Ryan is confident that he has gotten the President on board.

“I think the president is understanding choice and competition works everywhere, especially in Medicare,” Ryan said.

Leaving aside the fact that we have a “President” for whom the word “understanding” is never accurate, any economist can explain–to both Ryan and the President–why “choice and competition” do not work for Medicare, or Medicaid, or almost anywhere in health care. Hell–any halfway competent high school student who has taken elementary economics can explain it.

For reasons that escape me, Paul Ryan set his sights on entitlement programs from his first days in Congress. The mental midgets who form a majority of his GOP colleagues have been only too happy to parrot his insistence that Social Security and Medicare are the real impediments to Nirvana–not the greed of their corporate masters or their disdain for facts and evidence. They don’t just ignore the experience of all other Western democratic countries–they ignore American history, and more recent “experiments” like the recent disaster in Kansas.

Ryan also mentioned that he wants to work on changing the welfare system, and Republicans have in the past expressed a desire to add work requirements to programs such as food stamps.

Speaking on the Senate floor while debating the tax bill last week, Senate Finance Committee Chairman Orrin Hatch (R-Utah) said he had a “rough time wanting to spend billions and billions and trillions of dollars to help people who won’t help themselves, won’t lift a finger and expect the federal government to do everything.”

His comments were echoed by Ryan.

“We have a welfare system that’s trapping people in poverty and effectively paying people not to work,” Ryan said Wednesday. “We’ve got to work on that.”

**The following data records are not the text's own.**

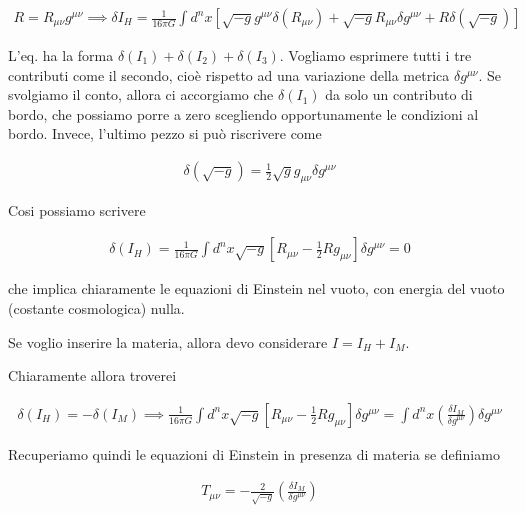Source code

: \documentclass{report}
\begin{document}
\begin{align}
    R = R_{\mu\nu}g^{\mu\nu} \implies \delta I_H = \frac{1}{16\pi G}\int d^n x \left[\sqrt{-g}g^{\mu\nu}\delta(R_{\mu\nu}) + \sqrt{-g}R_{\mu\nu}\delta g^{\mu\nu} + R \delta(\sqrt{-g})\right]
\end{align}

L'eq. ha la forma \(\delta (I_1) + \delta (I_2) + \delta (I_3)\). Vogliamo esprimere tutti i tre contributi come il secondo, cioè rispetto ad una variazione della metrica \(\delta g^{\mu\nu}\). Se svolgiamo il conto, allora ci accorgiamo che \(\delta(I_1)\) da solo un contributo di bordo, che possiamo porre a zero scegliendo opportunamente le condizioni al bordo. Invece, l'ultimo pezzo si può riscrivere come 

\begin{align}
    \delta (\sqrt{-g}) = \frac{1}{2}\sqrt{g}g_{\mu\nu}\delta g^{\mu\nu}
\end{align}


Cosi possiamo scrivere 

\begin{align}
    \delta(I_H) = \frac{1}{16\pi G}\int d^n x \sqrt{-g}\left[R_{\mu\nu} - \frac{1}{2}Rg_{\mu\nu}\right]\delta g^{\mu\nu} = 0 
\end{align}

che implica chiaramente le equazioni di Einstein nel vuoto, con energia del vuoto (costante cosmologica) nulla. 

Se voglio inserire la materia, allora devo considerare \(I = I_H + I_M\). 

Chiaramente allora troverei 

\begin{align}
    \delta(I_H) = -\delta(I_M) \implies \frac{1}{16\pi G}\int d^n x \sqrt{-g}\left[R_{\mu\nu} - \frac{1}{2}Rg_{\mu\nu}\right]\delta g^{\mu\nu} = \int d^n x \left(\frac{\delta I_M}{\delta g^{\mu\nu}} \right)\delta g^{\mu\nu}
\end{align}

Recuperiamo quindi le equazioni di Einstein in presenza di materia se definiamo 

\begin{align}
    T_{\mu\nu} = -\frac{2}{\sqrt{-g}}\left(\frac{\delta I_M}{\delta g^{\mu\nu}} \right)
\end{align}
\end{document}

These are the statements of delusional people–inhabitants of fact-free (not to mention compassion-free) bubbles. Most people on food stamps already work, and those who don’t, can’t. The only people we are spending “billions and billions” on who won’t help themselves (unless hiring expensive lobbyists qualifies as self-help) are the recipients of the enormous subsidies and tax giveaways to corporate bigwigs who are unwilling to compete on a level playing field in that market they piously extol.

American government is infested with a (barely) human variety of cockroach: blabberus giganteus Ryan.